木曜サスペンス劇場



それは急に起きた。
22日の午後11時、私が帰ってきた時だった。

化粧を落とすつもりで洗面台に行こうとした時、洗面所の壁に普段見ぬ物に目が行ったのだ。嫌悪感を抱くその姿に素早い動き…以前見た事がある…


私は驚き、一瞬動揺した。「まさか!!」
だが、驚いている暇はない。一刻も早くヤツをどうにかせねば。


武器を探したが見つからない私はさらに焦ってしまった。
このままでは…ヤツの思うツボだ!!!
どうにもならず、母親に助けを求めた。

母親は迷う事なく、布団叩きの棒を持ってきた。
そして逃げまどうヤツを叩きまくった。そう、何度も何度も。
勝負はあっけなかった。
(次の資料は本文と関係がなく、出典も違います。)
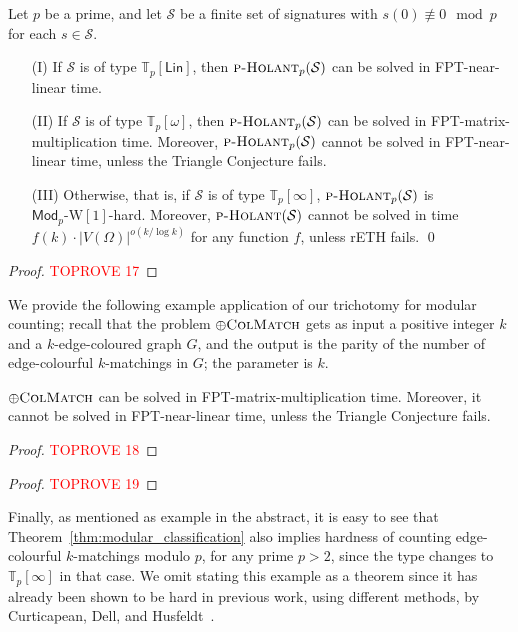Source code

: \documentclass[authorcolumns,numberwithinsect]{no-lipics-v2022}
\newcommand{\W}{\mathrm{W}}
\newcommand{\holantprob}{\text{\sc{p-Holant}}}
\begin{document}
\begin{theorem}\label{thm:modular_classification}
     Let $p$ be a prime, and let $\mathcal{S}$ be a finite set of signatures with $s(0)\not\equiv 0 \mod p$ for each $s\in \mathcal{S}$.
    \begin{itemize}
        \item[(I)] If $\mathcal{S}$ is of type $\mathbb{T}_p[\mathsf{Lin}]$, then $\holantprob_p(\mathcal{S})$ can be solved in FPT-near-linear time.
        \item[(II)] If $\mathcal{S}$ is of type $\mathbb{T}_p[\omega]$, then $\holantprob_p(\mathcal{S})$ can be solved in FPT-matrix-multiplication time. Moreover, $\holantprob_p(\mathcal{S})$ cannot be solved in FPT-near-linear time, unless the Triangle Conjecture fails.
        \item[(III)] Otherwise, that is, if $\mathcal{S}$ is of type $\mathbb{T}_p[\infty]$, $\holantprob_p(\mathcal{S})$ is $\mathsf{Mod}_p\text{-}\W[1]$-hard. Moreover, $\holantprob(\mathcal{S})$ cannot be solved in time $f(k)\cdot |V(\Omega)|^{o(k/\log k)}$ for any function $f$, unless rETH fails.  \qed
    \end{itemize}
\end{theorem}
\begin{proof}\textcolor{red}{TOPROVE 17}\end{proof}


We provide the following example application of our trichotomy for modular counting; recall that the problem $\oplus\textsc{ColMatch}$ gets as input a positive integer $k$ and a $k$-edge-coloured graph $G$, and the output is the parity of the number of edge-colourful $k$-matchings in $G$; the parameter is $k$.
\begin{corollary}
    $\oplus\textsc{ColMatch}$ can be solved in FPT-matrix-multiplication time. Moreover, it cannot be solved in FPT-near-linear time, unless the Triangle Conjecture fails.
\end{corollary}
\begin{proof}\textcolor{red}{TOPROVE 18}\end{proof}

\begin{proof}\textcolor{red}{TOPROVE 19}\end{proof}

Finally, as mentioned as example in the abstract, it is easy to see that Theorem~\ref{thm:modular_classification} also implies hardness of counting edge-colourful $k$-matchings modulo $p$, for any prime $p>2$, since the type changes to $\mathbb{T}_p[\infty]$ in that case. We omit stating this example as a theorem since it has already been shown to be hard in previous work, using different methods, by Curticapean, Dell, and Husfeldt~\cite{CurticapeanDH21}.
\end{document}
ヤツは遂に絶命したのである。


私は母親の後ろで全てを見ていたが、ヤツが絶命する瞬間は見なかった。
否、見たくないと言った方が賢明であろう。なぜなら潰れてしまったヤツは酷く醜いに違いなかったからだ。

母親はその後、何事もなく居間に戻って行った。


始末もせずに。





こうして午後11時のゴキブリ事件は無事に幕を閉じたのである。
心残りなのはヤツの始末を誰がするか、という事くらいだが。